The group is optimistic that having more cost data at its disposal will enable it to manage cancer more efficiently, say Wilfong. “Currently it is very difficult for physicians to manage total cost of care because we only have information on the services that we provide,” he says. “We do not get information about the other services patients receive. We will have up to 15,000 patients in the program, and the cost and claim data we will be getting from Medicare on that volume of patients will help us to develop new cost- and care- management processes.”
Priority Health believes its medical home program gave practices a good running start that will pay off in OCM. Four years ago, the Michigan insurer, working with Spectrum Health, a not-for-profit health care system in the western part of the state, created an oncology medical home program that now has six practices. The program included some cost-control strategies that are ahead of what CMS is shooting for. For example, the payment arrangement for physician- administered drugs is set at acquisition cost.

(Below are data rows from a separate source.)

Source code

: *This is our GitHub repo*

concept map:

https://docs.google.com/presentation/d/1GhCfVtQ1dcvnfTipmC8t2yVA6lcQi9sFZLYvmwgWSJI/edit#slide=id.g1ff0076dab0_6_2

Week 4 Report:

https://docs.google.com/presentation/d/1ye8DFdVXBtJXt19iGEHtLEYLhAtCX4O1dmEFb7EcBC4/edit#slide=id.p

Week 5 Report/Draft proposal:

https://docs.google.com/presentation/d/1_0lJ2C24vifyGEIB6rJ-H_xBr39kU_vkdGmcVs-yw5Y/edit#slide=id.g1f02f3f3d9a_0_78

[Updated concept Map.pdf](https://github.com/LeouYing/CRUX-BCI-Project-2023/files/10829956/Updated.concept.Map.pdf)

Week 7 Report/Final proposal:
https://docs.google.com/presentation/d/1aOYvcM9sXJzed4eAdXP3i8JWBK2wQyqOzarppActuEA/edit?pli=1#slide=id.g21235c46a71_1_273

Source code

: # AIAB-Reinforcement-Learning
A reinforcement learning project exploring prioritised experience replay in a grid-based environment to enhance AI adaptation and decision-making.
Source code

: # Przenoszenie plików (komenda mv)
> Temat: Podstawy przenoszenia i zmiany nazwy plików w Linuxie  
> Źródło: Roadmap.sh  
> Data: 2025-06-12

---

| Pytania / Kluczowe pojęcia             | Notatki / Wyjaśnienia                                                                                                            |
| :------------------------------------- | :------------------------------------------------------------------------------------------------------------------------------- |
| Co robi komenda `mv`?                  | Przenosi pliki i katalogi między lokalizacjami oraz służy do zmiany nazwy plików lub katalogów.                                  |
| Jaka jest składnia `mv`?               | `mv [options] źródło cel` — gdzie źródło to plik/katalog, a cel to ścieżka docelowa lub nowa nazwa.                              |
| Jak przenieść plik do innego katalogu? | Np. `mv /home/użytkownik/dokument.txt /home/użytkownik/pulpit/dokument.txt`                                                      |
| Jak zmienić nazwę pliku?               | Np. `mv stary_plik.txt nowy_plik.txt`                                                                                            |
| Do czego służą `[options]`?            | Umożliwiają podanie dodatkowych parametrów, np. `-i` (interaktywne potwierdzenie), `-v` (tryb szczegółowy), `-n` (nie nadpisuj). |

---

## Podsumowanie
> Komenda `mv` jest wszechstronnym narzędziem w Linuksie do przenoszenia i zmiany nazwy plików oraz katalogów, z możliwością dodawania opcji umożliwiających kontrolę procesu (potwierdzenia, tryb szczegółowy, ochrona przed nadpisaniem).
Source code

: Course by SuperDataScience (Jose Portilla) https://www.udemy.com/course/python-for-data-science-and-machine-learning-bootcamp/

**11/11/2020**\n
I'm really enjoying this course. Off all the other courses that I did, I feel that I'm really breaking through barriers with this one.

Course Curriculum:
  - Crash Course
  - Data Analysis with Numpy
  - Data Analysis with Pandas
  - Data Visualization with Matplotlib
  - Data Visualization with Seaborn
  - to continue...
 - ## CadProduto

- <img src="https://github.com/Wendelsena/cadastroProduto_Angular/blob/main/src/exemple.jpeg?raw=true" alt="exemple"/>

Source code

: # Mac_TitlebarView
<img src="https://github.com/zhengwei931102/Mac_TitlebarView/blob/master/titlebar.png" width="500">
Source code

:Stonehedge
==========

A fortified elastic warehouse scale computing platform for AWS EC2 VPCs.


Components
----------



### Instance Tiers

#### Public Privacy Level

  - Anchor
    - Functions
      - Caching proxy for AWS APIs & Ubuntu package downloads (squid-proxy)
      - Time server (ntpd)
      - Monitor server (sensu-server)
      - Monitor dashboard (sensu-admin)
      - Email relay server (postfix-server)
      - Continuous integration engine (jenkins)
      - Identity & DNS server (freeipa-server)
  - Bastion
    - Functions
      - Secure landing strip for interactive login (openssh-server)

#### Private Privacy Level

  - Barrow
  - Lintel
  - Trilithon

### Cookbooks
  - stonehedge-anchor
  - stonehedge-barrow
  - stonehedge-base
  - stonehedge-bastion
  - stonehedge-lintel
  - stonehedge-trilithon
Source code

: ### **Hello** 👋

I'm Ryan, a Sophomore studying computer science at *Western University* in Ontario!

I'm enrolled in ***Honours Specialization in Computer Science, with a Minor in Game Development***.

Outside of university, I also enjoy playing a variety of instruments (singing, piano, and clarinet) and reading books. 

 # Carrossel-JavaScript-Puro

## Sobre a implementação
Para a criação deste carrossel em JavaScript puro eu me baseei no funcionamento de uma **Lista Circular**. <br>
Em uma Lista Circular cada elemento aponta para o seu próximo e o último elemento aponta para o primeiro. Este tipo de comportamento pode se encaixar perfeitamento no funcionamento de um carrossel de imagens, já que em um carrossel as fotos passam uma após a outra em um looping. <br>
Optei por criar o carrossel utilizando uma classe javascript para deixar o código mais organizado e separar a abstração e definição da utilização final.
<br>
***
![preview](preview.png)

The six medical home practices plus an additional practice are now in OCM. OCM fits well with the existing medical home program, in Fox’s view. For example, the medical homes have been working on unnecessary emergency room visits and hospital admissions. “We continue working with them to share the data we receive about ER visits and admissions on a timelier basis to facilitate their intervention or follow-up as a way to control costs,” Fox says.
Priority and the practices are also refining pathways and developing end-of-life programs that should help them meet OCM requirements and financial benchmarks, he says.